Resilient SF lays out San Francisco's most pressing resilience challenges and calls for City action in partnership with our communities to make bold and lasting progress against them. Resilient SF takes a long view of resilience and lays out actionable goals to address strategies related to San Francisco’s planning, infrastructure, demography, and communities.
In 2016 as part of the City’s Five-Year Financial Plan, the Mayor’s Office published the Citywide Strategic Initiatives Framework, which presents a set of shared values and vision built upon strategic plans from departments across the City administration. Insofar as they ensure the long-term resilience of our City’s facilities, infrastructure, and communities, San Francisco's capital planning efforts touch all of the initiatives envisioned by this Framework. Several of the featured initiatives that will help advance the City’s vision are especially capital-intensive.
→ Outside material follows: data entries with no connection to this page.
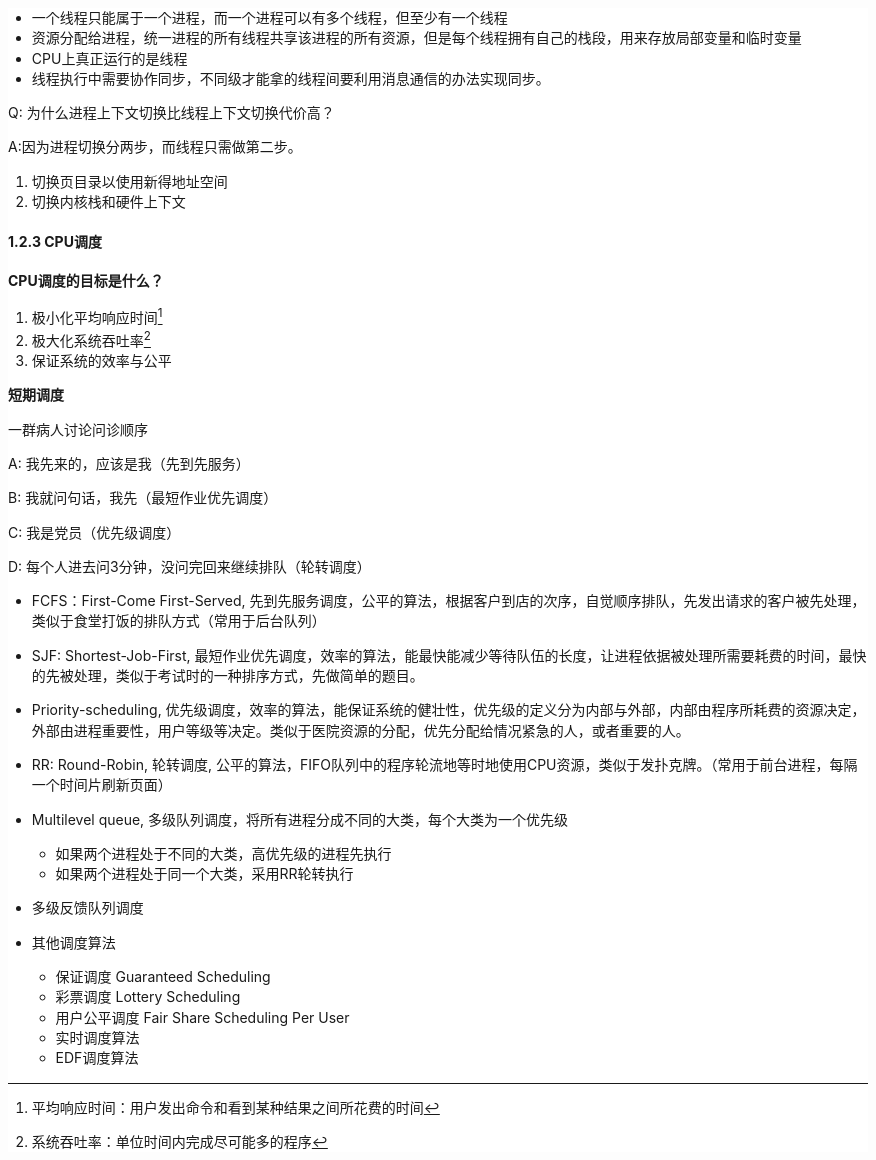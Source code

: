 * 一个线程只能属于一个进程，而一个进程可以有多个线程，但至少有一个线程
* 资源分配给进程，统一进程的所有线程共享该进程的所有资源，但是每个线程拥有自己的栈段，用来存放局部变量和临时变量
* CPU上真正运行的是线程
* 线程执行中需要协作同步，不同级才能拿的线程间要利用消息通信的办法实现同步。



Q: 为什么进程上下文切换比线程上下文切换代价高？

A:因为进程切换分两步，而线程只需做第二步。

1. 切换页目录以使用新得地址空间
2. 切换内核栈和硬件上下文



#### 1.2.3 CPU调度



**CPU调度的目标是什么？**

1. 极小化平均响应时间[^1]
2. 极大化系统吞吐率[^ 2]
3. 保证系统的效率与公平

**短期调度**

一群病人讨论问诊顺序

A: 我先来的，应该是我（先到先服务）

B: 我就问句话，我先（最短作业优先调度）

C: 我是党员（优先级调度）

D: 每个人进去问3分钟，没问完回来继续排队（轮转调度）



* FCFS：First-Come First-Served, 先到先服务调度，公平的算法，根据客户到店的次序，自觉顺序排队，先发出请求的客户被先处理，类似于食堂打饭的排队方式（常用于后台队列）

* SJF: Shortest-Job-First, 最短作业优先调度，效率的算法，能最快能减少等待队伍的长度，让进程依据被处理所需要耗费的时间，最快的先被处理，类似于考试时的一种排序方式，先做简单的题目。
* Priority-scheduling, 优先级调度，效率的算法，能保证系统的健壮性，优先级的定义分为内部与外部，内部由程序所耗费的资源决定，外部由进程重要性，用户等级等决定。类似于医院资源的分配，优先分配给情况紧急的人，或者重要的人。
* RR: Round-Robin, 轮转调度, 公平的算法，FIFO队列中的程序轮流地等时地使用CPU资源，类似于发扑克牌。（常用于前台进程，每隔一个时间片刷新页面）

* Multilevel queue, 多级队列调度，将所有进程分成不同的大类，每个大类为一个优先级

  * 如果两个进程处于不同的大类，高优先级的进程先执行
  * 如果两个进程处于同一个大类，采用RR轮转执行

* 多级反馈队列调度

* 其他调度算法

  * 保证调度 Guaranteed Scheduling
  * 彩票调度 Lottery Scheduling
  * 用户公平调度 Fair Share Scheduling Per User
  * 实时调度算法
  * EDF调度算法


[^4]: 命名管道：
[^5]: Socket：一种不同机器间通信的机制
[^6]: 信号：
[^7]: 信号量：存在问题：程序编写困难，执行效率低下
[^8]: 共享内存
[^9]: 消息队列：一个在系统内核中用来保存消息的队列，以消息链表的形式出现，克服了信号传递信息少，管道只能承载无格式字节流以及缓冲区大小受限等缺点。
[^1]: 平均响应时间：用户发出命令和看到某种结果之间所花费的时间
[^ 2]: 系统吞吐率：单位时间内完成尽可能多的程序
The Mayor's Citywide Strategic Initiatives Framework lays out a vision that represents the City San Francisco wants to be:
- Residents and families who thrive
- Clean, safe, and livable communities
- A diverse, equitable, and inclusive City
- Excellent City services
- A City and region prepared for the future
Ensuring that San Francisco is a clean, safe, and livable place is a fundamental part of our capital planning efforts and our overall resilience. From sidewalks to street trees to Vision Zero, many of the programs named in the Plan demonstrate the City’s investment in its neighborhoods and commitment to a good quality of life for all. Well-maintained roadways, utilities, and physical infrastructure translate into access, livability, clean water and power, and safety.
Both the Capital Plan and Resilient SF recognize the importance of diversity, equity, and inclusivity surrounding housing and homelessness in San Francisco. The $310 million Affordable Housing G.O. Bond, the inclusion of homeless service sites for $20 million in the most recent Public Health and Safety G.O. Bond, the implementation of HOPE SF, and conversion of public housing sites to non-profit management are all capital-related efforts that can make a real difference for San Franciscans seeking housing.
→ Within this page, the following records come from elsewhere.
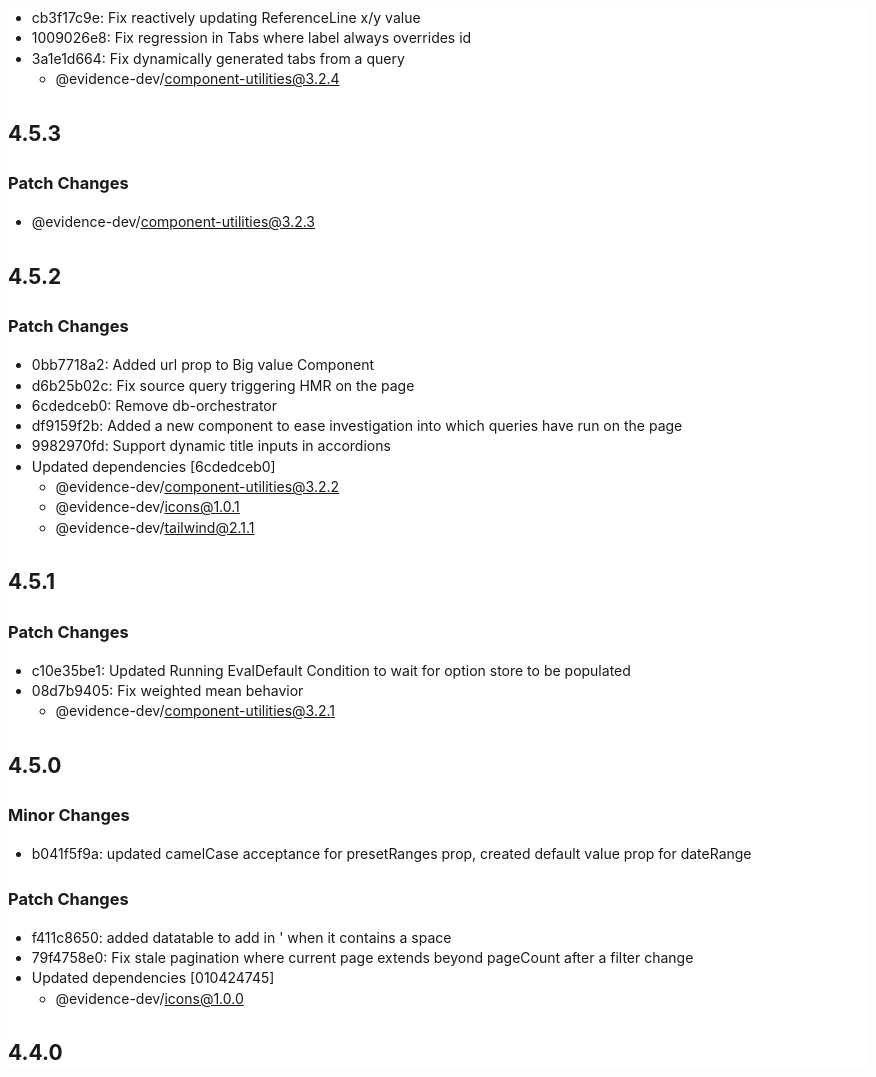 - cb3f17c9e: Fix reactively updating ReferenceLine x/y value
- 1009026e8: Fix regression in Tabs where label always overrides id
- 3a1e1d664: Fix dynamically generated tabs from a query
  - @evidence-dev/component-utilities@3.2.4

## 4.5.3

### Patch Changes

- @evidence-dev/component-utilities@3.2.3

## 4.5.2

### Patch Changes

- 0bb7718a2: Added url prop to Big value Component
- d6b25b02c: Fix source query triggering HMR on the page
- 6cdedceb0: Remove db-orchestrator
- df9159f2b: Added a new <QueryDebugger/> component to ease investigation into which queries have run on the page
- 9982970fd: Support dynamic title inputs in accordions
- Updated dependencies [6cdedceb0]
  - @evidence-dev/component-utilities@3.2.2
  - @evidence-dev/icons@1.0.1
  - @evidence-dev/tailwind@2.1.1

## 4.5.1

### Patch Changes

- c10e35be1: Updated Running EvalDefault Condition to wait for option store to be populated
- 08d7b9405: Fix weighted mean behavior
  - @evidence-dev/component-utilities@3.2.1

## 4.5.0

### Minor Changes

- b041f5f9a: updated camelCase acceptance for presetRanges prop, created default value prop for dateRange

### Patch Changes

- f411c8650: added datatable to add in ' when it contains a space
- 79f4758e0: Fix stale pagination where current page extends beyond pageCount after a filter change
- Updated dependencies [010424745]
  - @evidence-dev/icons@1.0.0

## 4.4.0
Finally and most directly, the Office of Resilience and Capital Planning helps to ensure that the City is resilient now and for future generations. Issues around the environment and global climate change will be at the forefront over the next five years, with a focus on sea level rise adaptation planning and greenhouse gas emissions reduction. Major infrastructure projects like the Central Subway, Muni Forward, and the Transbay Transit Center will transform transportation in San Francisco. The Seawall along the northern waterfront requires significant improvements to survive the next big earthquake and address increasing flood risk. All of these efforts and more are supported by the City’s Capital Plan.
In addition to implementating the Resilient SF strategy, the Office of Resilience and Capital Planning builds upon the San Francisco Hazard Mitigation Plan (HMP), a federally mandated planning document produced every five years that assesses risks from natural and human-caused hazards— including climate change, drought, earthquakes, energy disruption, floods, hazardous material events, oil spills, tsunamis, wildfire etc.—and lays out mitigation strategies for reducing the impact of those risks. The HMP was last published in 2014, and planning for the 2019 HMP will begin in Spring 2017. FEMA approval is required for the City to be eligible for federal disaster relief.
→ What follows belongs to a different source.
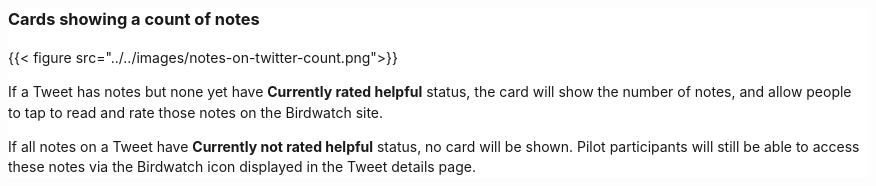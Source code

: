 ### Cards showing a count of notes

{{< figure src="../../images/notes-on-twitter-count.png">}}

If a Tweet has notes but none yet have **Currently rated helpful** status, the card will show the number of notes, and allow people to tap to read and rate those notes on the Birdwatch site.

If all notes on a Tweet have **Currently not rated helpful** status, no card will be shown. Pilot participants will still be able to access these notes via the Birdwatch icon displayed in the Tweet details page.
Both Resilient SF and the 2014 HMP directly address the City’s areas of highest concern for disaster preparedness: earthquakes, sea level rise, and emergency response. Equally important is our commitment to environmental sustainability. Improving the environment by reducing greenhouse gases, encouraging the use of public transit, and preserving our natural resources are all components of a more resilient city. These areas are covered in further detail in the rest of this chapter.